When faced with these situations we can obtain guidance from, or work in partnership with, the infectious disease provider who is managing the HIV-infected partner, or we can contact state or national phone lines for linkage to immediate care. Some health departments have established nonoccupational postexposure prophylaxis programs in their jurisdictions. Overall, it is important that we be aware of the availability of postexposure HAART and its possible risks and benefits.

In the near future, a woman whose partner is HIV positive should be able to benefit from antiretroviral microbicides used before or after intercourse. In the double-blind, randomized, and well-publicized CAPRISA (Centre for the AIDS Programme of Research in South Africa) 004 trial, a 1% vaginal gel formulation of tenofovir reduced HIV acquisition by approximately 39% overall and by 54% in women with high adherence to the protocol for gel application (Science 2010;329:1168-74). Another phase III trial of tenofovir is ongoing.

The field of safe reproduction for HIV serodiscordant couples also is advancing, such that women and their partners have various options for conceiving with minimal risk of transmitting the infection.

A large body of evidence suggests that reproductive technology – that is, sperm washing and artificial insemination – can help HIV-affected couples safely conceive, and the results of further CDC-sponsored research aimed at evaluating outcomes in couples who have used these techniques to conceive are expected soon. For many couples, however, such technologies are economically inaccessible.
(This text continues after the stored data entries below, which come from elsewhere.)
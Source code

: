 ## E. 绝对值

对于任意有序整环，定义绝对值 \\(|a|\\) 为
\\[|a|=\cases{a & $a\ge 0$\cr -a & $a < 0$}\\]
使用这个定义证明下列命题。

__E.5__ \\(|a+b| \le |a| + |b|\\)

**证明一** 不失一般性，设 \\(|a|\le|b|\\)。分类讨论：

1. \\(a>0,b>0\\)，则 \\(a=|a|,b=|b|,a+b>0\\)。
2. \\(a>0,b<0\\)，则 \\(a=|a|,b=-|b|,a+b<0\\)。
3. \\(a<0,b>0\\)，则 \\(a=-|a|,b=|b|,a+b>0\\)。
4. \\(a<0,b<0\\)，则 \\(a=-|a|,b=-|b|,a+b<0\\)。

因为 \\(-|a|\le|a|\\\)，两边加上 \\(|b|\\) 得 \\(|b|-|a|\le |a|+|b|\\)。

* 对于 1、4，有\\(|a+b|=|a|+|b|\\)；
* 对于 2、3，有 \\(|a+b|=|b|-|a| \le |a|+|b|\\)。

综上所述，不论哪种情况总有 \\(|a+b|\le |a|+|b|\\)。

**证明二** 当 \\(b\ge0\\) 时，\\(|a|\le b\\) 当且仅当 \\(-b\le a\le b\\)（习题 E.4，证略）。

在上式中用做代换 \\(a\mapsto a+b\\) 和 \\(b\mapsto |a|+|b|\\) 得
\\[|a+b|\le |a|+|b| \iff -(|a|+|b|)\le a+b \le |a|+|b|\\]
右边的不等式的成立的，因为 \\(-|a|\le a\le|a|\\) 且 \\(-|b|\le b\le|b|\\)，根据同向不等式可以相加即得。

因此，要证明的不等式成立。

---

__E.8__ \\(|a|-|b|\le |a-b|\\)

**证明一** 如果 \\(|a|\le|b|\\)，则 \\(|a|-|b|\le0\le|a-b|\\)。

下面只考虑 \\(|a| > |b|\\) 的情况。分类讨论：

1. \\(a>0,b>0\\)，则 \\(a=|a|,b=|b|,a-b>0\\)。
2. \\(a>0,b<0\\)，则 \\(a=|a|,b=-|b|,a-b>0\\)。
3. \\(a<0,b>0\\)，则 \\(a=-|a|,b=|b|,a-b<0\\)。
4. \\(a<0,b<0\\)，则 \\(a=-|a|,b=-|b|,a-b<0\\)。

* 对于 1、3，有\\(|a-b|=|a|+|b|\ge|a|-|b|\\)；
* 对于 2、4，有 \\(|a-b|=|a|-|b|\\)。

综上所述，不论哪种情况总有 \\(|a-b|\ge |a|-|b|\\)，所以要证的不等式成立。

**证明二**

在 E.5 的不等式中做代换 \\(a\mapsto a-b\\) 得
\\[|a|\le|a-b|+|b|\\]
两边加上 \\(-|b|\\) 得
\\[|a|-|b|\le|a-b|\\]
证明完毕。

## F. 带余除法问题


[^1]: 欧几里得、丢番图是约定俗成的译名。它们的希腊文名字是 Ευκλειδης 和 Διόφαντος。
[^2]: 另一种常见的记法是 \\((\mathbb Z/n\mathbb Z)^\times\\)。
Experts are looking at periconception preexposure prophylaxis as a potential strategy for preventing HIV transmission in couples trying to conceive. Under this approach, the seronegative partner would take antiretroviral drugs during periods of attempted conception, with the goal of preventing initial viral replication. Clinical trials evaluating its safety and efficacy are ongoing.

Other components of a risk-reduction program should include suppressive antiretroviral therapy for the infected partner (who may yet be eligible for such therapy under current recommendations for CD4 cell count), screening and pretreatment for other sexually transmitted infections, and unprotected sexual intercourse that is limited to times of peak fertility (AIDS 2010;24:1975-82).
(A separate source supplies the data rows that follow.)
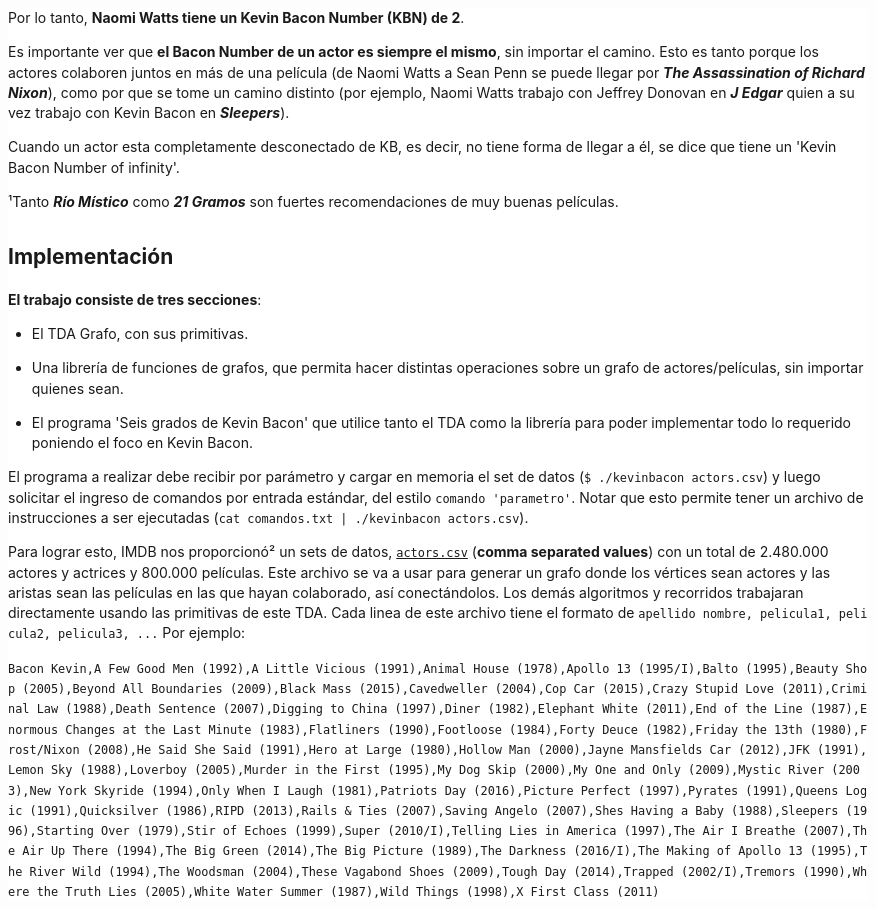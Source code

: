 Por lo tanto, **Naomi Watts tiene un Kevin Bacon Number (KBN) de 2**.

Es importante ver que **el Bacon Number de un actor es siempre el mismo**, sin importar el camino. Esto es tanto porque los actores colaboren juntos en más de una película (de Naomi Watts a Sean Penn se puede llegar por _**The Assassination of Richard Nixon**_), como por que se tome un camino distinto (por ejemplo, Naomi Watts trabajo con Jeffrey Donovan en _**J Edgar**_ quien a su vez trabajo con Kevin Bacon en _**Sleepers**_).

Cuando un actor esta completamente desconectado de KB, es decir, no tiene forma de llegar a él, se dice que tiene un 'Kevin Bacon Number of infinity'.


¹Tanto _**Río Místico**_ como _**21 Gramos**_ son fuertes recomendaciones de muy buenas películas.

## Implementación

**El trabajo consiste de tres secciones**:

* El TDA Grafo, con sus primitivas.

* Una librería de funciones de grafos, que permita hacer distintas operaciones sobre un grafo de actores/películas, sin importar quienes sean.

* El programa 'Seis grados de Kevin Bacon' que utilice tanto el TDA como la librería para poder implementar todo lo requerido poniendo el foco en Kevin Bacon.

El programa a realizar debe recibir por parámetro y cargar en memoria el set de datos (`$ ./kevinbacon actors.csv`) y luego solicitar el ingreso de comandos por entrada estándar, del estilo `comando 'parametro'`. Notar que esto permite tener un archivo de instrucciones a ser ejecutadas (`cat comandos.txt | ./kevinbacon actors.csv`).

Para lograr esto, IMDB nos proporcionó² un sets de datos, [`actors.csv`](https://drive.google.com/drive/folders/0B2J1xTZnFQnBVnZzcF8xR3Z3SVE?usp=sharing) (**comma separated values**) con un total de 2.480.000 actores y actrices y 800.000 películas. Este archivo se va a usar para generar un grafo donde los vértices sean actores y las aristas sean las películas en las que hayan colaborado, así conectándolos. Los demás algoritmos y recorridos trabajaran directamente usando las primitivas de este TDA. Cada linea de este archivo tiene el formato de `apellido nombre, pelicula1, pelicula2, pelicula3, ...` Por ejemplo:

```
Bacon Kevin,A Few Good Men (1992),A Little Vicious (1991),Animal House (1978),Apollo 13 (1995/I),Balto (1995),Beauty Shop (2005),Beyond All Boundaries (2009),Black Mass (2015),Cavedweller (2004),Cop Car (2015),Crazy Stupid Love (2011),Criminal Law (1988),Death Sentence (2007),Digging to China (1997),Diner (1982),Elephant White (2011),End of the Line (1987),Enormous Changes at the Last Minute (1983),Flatliners (1990),Footloose (1984),Forty Deuce (1982),Friday the 13th (1980),Frost/Nixon (2008),He Said She Said (1991),Hero at Large (1980),Hollow Man (2000),Jayne Mansfields Car (2012),JFK (1991),Lemon Sky (1988),Loverboy (2005),Murder in the First (1995),My Dog Skip (2000),My One and Only (2009),Mystic River (2003),New York Skyride (1994),Only When I Laugh (1981),Patriots Day (2016),Picture Perfect (1997),Pyrates (1991),Queens Logic (1991),Quicksilver (1986),RIPD (2013),Rails & Ties (2007),Saving Angelo (2007),Shes Having a Baby (1988),Sleepers (1996),Starting Over (1979),Stir of Echoes (1999),Super (2010/I),Telling Lies in America (1997),The Air I Breathe (2007),The Air Up There (1994),The Big Green (2014),The Big Picture (1989),The Darkness (2016/I),The Making of Apollo 13 (1995),The River Wild (1994),The Woodsman (2004),These Vagabond Shoes (2009),Tough Day (2014),Trapped (2002/I),Tremors (1990),Where the Truth Lies (2005),White Water Summer (1987),Wild Things (1998),X First Class (2011)
```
Perinatally Infected Women

An increasing number of perinatally infected adolescents has been identified and engaged in care throughout the United States. This population is unique in that many were initially exposed to monotherapy or dual antiretroviral regimens and thus have developed resistance to several antiretroviral regimens. In addition, their adherence to HAART is lower than required to avert failure on current regimens.

They are a population that presents a challenge to ob.gyns. because many have high-risk sexual behaviors, and when they become pregnant, they are at high risk for operative delivery due to inadequate viral suppression.

We recently reported on the pregnancy outcomes of 10 perinatally infected adolescents referred to the high-risk obstetric clinic at our institution and delivered between 1997 and 2007. Neonatal outcomes were generally favorable, but these young women had a high rate of operative delivery (62%, compared with our institutional rate of 33%) due to the failure to achieve undetectable viral load (Am. J. Obstet. Gynecol. 2009;200:149.e1-5).